Backburner

Backburner
Photo: Graur Codrin (click photo to link)

Tuesday, August 07, 2012

What Kind of Teachers Do We Want?

On Diane Ravitch's blog today: The Future of National Board Certification, a guest posting by Nancy Flanagan.  She says:
Here’s what I worry about: NBPTS has now been taken over by Pearson. The teacher-led, teacher-developed goals of the original founders’ mission–using teacher expertise to shape education reform–are so far from what we’re doing now it’s frightening. And–the US Dept Of Ed decided not to put the National Board in their last budget. They gave $$ to Teach for America instead.
I, too, am a National Board Certified Teacher. Like Nancy, I also took time away from the classroom to work for the National Board in assessment development, and then returned to teaching. I was one of the first 87 teachers in the country to earn the distinction of being board certified, at a time when there was NO context for such an attainment–one had to make one’s own. I continued to teach and found myself more articulate about my teaching decisions, and more observant about how my students learned. And I agree with Nancy’s comment:
NB Certification has nothing to do with credentialing–largely because credentialing has little to do with increasing student learning…NB Certification is all about what happens in the classroom; advanced degrees focus on other issues and knowledge.
My greatest hope for education reform was that the interesting work of teachers would take center stage, and that many more teachers would be engaged in sharing their practices with future generations of teachers. Instead, teachers have been shoved to the margins, and operations like Pearson have grown into giant ed-factories, bending to political influence and financial expedience.
What is central to my concern is what gets funded, and who gets funded–Teach for America, and the Common Core. We march ever forward, reducing education to a technical exercise, measuring accountability with machine-scored tests, and staffing the neediest schools with fewer and fewer committed, career-minded educators. Once schools lose the trust of their family community, the project of dismantling public education becomes easy to sell–parent triggers, emergency manager takeovers, and farming out the business of public education to for-profit charter operators.

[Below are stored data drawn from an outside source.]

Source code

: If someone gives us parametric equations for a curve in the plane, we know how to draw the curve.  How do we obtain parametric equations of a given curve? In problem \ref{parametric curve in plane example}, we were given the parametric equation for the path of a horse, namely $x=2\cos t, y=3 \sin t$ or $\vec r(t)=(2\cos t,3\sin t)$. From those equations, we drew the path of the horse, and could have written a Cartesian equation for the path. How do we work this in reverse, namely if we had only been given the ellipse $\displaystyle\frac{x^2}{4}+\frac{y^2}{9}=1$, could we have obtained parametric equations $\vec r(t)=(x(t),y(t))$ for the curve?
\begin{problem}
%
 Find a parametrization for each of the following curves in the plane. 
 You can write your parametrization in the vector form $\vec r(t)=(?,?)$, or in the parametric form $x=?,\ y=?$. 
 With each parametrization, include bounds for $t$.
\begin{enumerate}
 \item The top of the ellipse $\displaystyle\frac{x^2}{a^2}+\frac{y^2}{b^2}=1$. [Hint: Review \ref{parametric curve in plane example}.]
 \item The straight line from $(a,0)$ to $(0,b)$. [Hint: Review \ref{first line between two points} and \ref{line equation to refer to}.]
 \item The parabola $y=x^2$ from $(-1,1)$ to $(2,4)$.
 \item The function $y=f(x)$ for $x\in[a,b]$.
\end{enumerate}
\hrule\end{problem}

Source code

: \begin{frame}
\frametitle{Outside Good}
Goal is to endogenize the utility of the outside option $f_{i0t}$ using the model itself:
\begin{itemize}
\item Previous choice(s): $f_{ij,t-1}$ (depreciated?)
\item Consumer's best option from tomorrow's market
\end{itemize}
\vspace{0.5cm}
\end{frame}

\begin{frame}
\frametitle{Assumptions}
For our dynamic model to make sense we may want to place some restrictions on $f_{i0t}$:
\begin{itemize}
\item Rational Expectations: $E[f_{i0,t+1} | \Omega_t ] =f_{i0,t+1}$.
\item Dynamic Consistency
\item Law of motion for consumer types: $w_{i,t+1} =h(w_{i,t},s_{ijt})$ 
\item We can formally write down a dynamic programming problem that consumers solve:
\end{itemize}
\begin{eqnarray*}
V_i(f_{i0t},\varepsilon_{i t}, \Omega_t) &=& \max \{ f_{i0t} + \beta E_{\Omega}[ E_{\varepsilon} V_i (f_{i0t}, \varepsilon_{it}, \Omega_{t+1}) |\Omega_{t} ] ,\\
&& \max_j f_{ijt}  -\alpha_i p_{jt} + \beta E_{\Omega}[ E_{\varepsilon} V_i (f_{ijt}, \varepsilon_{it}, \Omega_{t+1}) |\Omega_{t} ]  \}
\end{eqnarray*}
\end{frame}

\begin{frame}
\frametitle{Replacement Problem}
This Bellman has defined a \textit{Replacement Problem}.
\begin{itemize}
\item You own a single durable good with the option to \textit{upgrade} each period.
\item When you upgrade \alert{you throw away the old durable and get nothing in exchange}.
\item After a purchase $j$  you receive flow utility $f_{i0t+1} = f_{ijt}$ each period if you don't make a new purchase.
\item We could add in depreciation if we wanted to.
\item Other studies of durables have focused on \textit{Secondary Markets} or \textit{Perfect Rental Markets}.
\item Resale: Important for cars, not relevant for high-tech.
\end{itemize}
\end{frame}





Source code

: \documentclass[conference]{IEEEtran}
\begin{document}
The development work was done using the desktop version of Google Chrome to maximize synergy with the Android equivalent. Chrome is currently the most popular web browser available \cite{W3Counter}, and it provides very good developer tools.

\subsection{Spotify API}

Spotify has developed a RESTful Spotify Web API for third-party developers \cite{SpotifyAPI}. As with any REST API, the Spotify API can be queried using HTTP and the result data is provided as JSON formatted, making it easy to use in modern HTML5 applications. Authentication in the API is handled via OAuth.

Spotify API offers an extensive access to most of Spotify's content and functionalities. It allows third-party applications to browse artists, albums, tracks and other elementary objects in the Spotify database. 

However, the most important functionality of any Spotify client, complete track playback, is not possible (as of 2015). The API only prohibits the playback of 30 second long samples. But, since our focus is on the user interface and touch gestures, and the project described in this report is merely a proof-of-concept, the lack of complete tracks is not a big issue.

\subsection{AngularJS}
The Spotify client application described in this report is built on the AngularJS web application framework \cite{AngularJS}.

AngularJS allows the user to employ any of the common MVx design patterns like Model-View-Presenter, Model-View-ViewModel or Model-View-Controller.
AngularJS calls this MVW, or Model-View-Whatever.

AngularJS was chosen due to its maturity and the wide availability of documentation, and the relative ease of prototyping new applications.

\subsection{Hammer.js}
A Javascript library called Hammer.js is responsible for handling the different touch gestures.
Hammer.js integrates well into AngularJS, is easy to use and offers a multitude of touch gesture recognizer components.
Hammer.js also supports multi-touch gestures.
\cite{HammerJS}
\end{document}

Pearson, formerly Harcourt, used to run the operations side of National Board Certification–booking the needed rooms for training and running the scoring operations, making sure that assessments were properly logged in and distributed to scoring sites, handling applications and so on. Other organizations ran the assessment development portion of the work of the National Board–Educational Testing Service, Educational Development Center, WestEd, etc. Each of these organizations brought their most knowledgeable resources to the table to create assessments that were authentic representations of the essential elements of teaching practices in each field. I think that it is wise to be concerned when all aspects of an operation such as National Board Certification are under one roof. One might reasonably speculate that such an arrangement might lead Pearson to revise National Board Certification processes with profit and power, rather than student development and growth, in mind.

My first grandchild enters kindergarten this fall. I hope that his early years in school will mark the beginning of a turnaround where all children, not just my grandson, will experience the joyfulness of being “known” by committed teachers in healthy environments where learning provokes awe.
I saw that in many of the National Board Certified Teachers whom I met after becoming one myself. Too bad that we aren’t about funding that kind of effect.